BOSTON -- With nursing home demand on the decline and many facilities struggling financially, a state panel has suggested closing underperforming homes, creating a streamlined rate structure and offering higher caretaker wages to revitalize the industry.
The task force, created in the fiscal year 2019 budget and instructed by the Legislature to provide a comprehensive look at challenges facing Massachusetts nursing facilities, confirmed many warnings from those on the ground about services supported by $1.28 billion in MassHealth spending in fiscal year 2018.
One member of the task force, 1199 SEIU Executive Vice President Tim Foley, described the report as dire ahead of its release.
"The Commission report makes it clear that this industry is in crisis, the workforce is under paid and our response needs to center on improving occupancy rates in high-quality nursing homes and improving the financial conditions of Medicaid-depending nursing homes," Foley said in a statement.
Demand for nursing facilities is dropping: the number of MassHealth members residing in nursing homes decreased 2 percent between fiscal years 2016 and 2018, the task force found, while those who received home or community services increased 11 percent during the same time span.

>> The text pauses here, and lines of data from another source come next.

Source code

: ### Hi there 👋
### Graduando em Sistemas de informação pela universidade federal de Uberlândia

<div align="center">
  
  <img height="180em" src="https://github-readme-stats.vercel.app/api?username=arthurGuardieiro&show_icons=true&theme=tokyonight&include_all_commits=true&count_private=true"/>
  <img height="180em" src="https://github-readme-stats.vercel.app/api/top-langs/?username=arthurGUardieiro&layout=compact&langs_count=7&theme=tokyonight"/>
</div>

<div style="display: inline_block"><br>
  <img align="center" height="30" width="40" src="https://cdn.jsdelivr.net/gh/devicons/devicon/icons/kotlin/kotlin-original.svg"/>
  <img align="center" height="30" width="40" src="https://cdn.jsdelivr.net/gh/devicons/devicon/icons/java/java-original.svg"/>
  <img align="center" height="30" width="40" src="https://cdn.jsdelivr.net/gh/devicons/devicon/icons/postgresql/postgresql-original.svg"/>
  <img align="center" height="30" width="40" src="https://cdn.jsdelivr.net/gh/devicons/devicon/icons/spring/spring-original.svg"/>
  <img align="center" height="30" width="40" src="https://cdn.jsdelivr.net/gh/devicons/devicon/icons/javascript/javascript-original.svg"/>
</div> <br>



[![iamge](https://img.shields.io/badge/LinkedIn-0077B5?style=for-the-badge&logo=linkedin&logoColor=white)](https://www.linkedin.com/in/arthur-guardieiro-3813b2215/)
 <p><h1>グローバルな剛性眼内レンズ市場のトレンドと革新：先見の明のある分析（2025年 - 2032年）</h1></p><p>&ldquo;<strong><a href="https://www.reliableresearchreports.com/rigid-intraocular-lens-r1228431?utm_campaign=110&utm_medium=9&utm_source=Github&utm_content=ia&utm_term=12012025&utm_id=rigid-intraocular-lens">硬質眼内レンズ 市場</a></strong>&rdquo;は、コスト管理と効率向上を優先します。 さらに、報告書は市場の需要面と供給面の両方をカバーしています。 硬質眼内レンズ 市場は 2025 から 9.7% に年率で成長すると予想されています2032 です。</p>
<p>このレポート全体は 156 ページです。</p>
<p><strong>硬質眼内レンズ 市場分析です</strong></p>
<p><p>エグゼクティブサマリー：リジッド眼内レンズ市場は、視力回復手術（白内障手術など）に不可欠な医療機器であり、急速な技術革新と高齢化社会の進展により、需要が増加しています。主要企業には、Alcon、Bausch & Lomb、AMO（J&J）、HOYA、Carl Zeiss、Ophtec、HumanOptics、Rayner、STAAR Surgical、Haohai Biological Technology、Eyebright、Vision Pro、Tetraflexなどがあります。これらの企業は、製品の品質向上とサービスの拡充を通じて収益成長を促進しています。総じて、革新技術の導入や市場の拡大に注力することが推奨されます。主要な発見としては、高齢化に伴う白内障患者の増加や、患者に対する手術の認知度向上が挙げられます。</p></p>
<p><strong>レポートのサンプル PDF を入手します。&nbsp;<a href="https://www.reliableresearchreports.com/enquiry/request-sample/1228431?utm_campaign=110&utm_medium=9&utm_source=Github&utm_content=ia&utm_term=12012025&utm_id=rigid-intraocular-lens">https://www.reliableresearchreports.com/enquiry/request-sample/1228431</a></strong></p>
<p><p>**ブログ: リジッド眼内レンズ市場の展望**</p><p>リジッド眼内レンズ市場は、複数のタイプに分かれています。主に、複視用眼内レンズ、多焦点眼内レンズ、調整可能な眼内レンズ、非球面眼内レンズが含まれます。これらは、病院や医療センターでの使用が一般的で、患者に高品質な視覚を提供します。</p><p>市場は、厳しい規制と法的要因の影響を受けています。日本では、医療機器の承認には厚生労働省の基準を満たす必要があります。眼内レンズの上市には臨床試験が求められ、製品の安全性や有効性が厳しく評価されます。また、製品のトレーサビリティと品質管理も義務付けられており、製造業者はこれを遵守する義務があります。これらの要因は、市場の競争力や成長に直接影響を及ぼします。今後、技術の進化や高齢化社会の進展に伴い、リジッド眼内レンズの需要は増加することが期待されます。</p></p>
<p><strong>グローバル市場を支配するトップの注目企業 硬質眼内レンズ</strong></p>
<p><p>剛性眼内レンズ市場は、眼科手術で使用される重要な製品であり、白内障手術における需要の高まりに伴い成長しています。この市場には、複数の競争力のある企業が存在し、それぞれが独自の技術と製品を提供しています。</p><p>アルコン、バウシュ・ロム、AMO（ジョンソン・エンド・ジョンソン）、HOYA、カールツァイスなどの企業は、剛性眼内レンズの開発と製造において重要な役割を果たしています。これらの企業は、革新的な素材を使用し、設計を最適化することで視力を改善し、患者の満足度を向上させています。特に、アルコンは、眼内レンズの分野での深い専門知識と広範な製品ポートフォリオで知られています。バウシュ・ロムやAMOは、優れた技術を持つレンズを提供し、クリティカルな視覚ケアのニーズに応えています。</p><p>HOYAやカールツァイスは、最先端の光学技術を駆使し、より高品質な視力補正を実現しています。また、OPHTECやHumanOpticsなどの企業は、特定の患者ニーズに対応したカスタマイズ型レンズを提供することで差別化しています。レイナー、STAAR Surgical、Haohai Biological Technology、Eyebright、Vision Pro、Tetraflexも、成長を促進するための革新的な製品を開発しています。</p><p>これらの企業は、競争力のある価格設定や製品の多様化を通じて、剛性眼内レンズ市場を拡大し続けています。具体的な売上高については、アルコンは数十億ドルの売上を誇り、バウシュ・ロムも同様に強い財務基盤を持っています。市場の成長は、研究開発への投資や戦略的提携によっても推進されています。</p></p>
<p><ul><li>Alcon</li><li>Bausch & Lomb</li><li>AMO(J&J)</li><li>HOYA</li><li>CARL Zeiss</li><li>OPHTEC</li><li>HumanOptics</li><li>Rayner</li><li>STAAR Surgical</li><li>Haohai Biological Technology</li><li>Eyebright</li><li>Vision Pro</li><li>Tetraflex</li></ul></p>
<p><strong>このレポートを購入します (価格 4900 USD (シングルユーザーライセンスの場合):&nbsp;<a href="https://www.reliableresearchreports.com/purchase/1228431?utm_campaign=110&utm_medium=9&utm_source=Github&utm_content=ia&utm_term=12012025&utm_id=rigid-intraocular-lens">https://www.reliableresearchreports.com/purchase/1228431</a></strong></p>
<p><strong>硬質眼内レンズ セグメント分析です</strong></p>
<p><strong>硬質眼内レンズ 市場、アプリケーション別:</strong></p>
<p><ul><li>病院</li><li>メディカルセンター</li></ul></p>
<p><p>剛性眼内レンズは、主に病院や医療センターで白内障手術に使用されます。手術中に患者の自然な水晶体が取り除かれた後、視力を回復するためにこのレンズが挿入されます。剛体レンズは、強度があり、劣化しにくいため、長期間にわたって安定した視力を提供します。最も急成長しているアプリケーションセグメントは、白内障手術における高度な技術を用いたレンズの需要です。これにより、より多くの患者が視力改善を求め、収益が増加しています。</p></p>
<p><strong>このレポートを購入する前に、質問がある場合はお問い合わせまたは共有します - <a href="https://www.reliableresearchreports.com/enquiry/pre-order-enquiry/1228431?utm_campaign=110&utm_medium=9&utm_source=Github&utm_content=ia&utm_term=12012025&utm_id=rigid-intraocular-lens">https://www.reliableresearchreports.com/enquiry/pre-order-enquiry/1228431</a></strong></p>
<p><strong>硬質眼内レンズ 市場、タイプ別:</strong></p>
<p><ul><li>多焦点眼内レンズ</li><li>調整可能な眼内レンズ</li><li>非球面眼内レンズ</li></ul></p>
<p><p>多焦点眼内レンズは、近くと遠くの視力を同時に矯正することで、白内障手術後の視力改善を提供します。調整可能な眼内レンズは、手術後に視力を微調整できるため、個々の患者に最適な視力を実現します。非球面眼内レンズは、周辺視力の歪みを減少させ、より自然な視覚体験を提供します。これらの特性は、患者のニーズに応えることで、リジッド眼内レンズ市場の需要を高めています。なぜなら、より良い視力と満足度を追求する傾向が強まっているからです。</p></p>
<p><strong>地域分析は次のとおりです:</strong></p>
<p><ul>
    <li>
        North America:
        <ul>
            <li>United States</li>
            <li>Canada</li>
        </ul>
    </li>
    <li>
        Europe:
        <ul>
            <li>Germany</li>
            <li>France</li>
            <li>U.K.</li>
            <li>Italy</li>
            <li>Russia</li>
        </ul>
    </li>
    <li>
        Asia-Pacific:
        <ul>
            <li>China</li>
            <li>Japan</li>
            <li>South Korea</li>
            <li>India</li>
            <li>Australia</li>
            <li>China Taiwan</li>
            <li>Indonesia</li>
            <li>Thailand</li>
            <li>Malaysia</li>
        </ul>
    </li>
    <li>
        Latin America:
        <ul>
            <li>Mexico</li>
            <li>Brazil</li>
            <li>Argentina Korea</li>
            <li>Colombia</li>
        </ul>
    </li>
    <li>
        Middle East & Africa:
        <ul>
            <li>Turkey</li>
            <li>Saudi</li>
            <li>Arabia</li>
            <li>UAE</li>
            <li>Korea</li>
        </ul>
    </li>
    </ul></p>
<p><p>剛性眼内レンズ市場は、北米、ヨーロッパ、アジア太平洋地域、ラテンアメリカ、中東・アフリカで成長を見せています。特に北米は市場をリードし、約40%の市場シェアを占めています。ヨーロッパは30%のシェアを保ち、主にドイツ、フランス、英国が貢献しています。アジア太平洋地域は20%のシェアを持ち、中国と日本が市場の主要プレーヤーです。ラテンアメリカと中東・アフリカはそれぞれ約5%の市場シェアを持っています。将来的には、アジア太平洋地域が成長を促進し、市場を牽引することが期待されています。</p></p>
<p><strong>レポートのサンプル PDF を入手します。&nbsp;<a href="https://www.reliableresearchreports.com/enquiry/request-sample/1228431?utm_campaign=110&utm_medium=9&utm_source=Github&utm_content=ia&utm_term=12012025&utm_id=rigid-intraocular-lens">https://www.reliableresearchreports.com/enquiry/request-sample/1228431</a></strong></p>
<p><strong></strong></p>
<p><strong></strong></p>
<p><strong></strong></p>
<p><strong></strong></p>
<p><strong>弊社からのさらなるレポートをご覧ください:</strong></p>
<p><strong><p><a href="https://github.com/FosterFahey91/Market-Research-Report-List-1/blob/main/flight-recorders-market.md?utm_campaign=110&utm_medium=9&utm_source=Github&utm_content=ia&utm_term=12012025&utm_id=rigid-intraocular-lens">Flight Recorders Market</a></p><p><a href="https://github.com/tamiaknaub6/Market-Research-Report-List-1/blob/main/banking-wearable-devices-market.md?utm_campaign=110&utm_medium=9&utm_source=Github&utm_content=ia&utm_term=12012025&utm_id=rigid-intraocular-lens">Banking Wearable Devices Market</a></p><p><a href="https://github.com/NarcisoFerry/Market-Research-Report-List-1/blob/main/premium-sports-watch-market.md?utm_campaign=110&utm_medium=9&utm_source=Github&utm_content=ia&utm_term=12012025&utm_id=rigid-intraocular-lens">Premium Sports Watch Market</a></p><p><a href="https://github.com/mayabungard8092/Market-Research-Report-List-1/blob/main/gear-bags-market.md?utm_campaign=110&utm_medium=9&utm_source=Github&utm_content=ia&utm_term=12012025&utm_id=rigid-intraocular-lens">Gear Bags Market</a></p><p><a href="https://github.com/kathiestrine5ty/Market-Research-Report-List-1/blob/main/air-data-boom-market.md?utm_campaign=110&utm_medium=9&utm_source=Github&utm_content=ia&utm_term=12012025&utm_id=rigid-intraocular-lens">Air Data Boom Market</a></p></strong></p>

System-wide occupancy rates increased from 2018 to 2019, but the report attributed that to closures and a reduction in total beds rather than the addition of new patients. One in six nursing homes across the state had occupancy rates below 80 percent as of April 2019, according to the report, a threshold below which the task force warned facilities are "not sustainable because they cannot independently generate sufficient income to offset fixed and variable costs."
With occupancy trending downward and labor costs on the rise, the margins have grown tighter. In calendar year 2013, the median facility broke even, but in 2017, the median facility had a -3.2 percent profit margin.
"Structural changes to the industry are needed to ensure longer term financial sustainability," the report concluded.
In a brief interview with the News Service last week, Elder Affairs Secretary Elizabeth Chen said she does not like to use "crisis language" but sees "valid, complex dynamics" at play that require a response from state government.
"Some of these are issues that have been around for a lot of years, but we can't just keep letting them go on," she said. "We need to put our heads down and begin to find solutions."
Suggested policy changes fell into four categories: adjusting the nursing industry size "in response to current and future demand," reforming the rate structure, promoting high quality care, and ensuring a sustainable workforce.
Several potential strategies offered in the first category would likely result in closure of some of the most challenged nursing homes in the state. Members agreed the existing system has more capacity than it needs.
Options for "right-sizing" the industry include creating incentives for occupancy and quality "that result in the closure or repurposing of chronically low occupancy and low quality nursing facilities," and providing the Department of Public Health with clearer authority to revoke licenses of chronic underperformers.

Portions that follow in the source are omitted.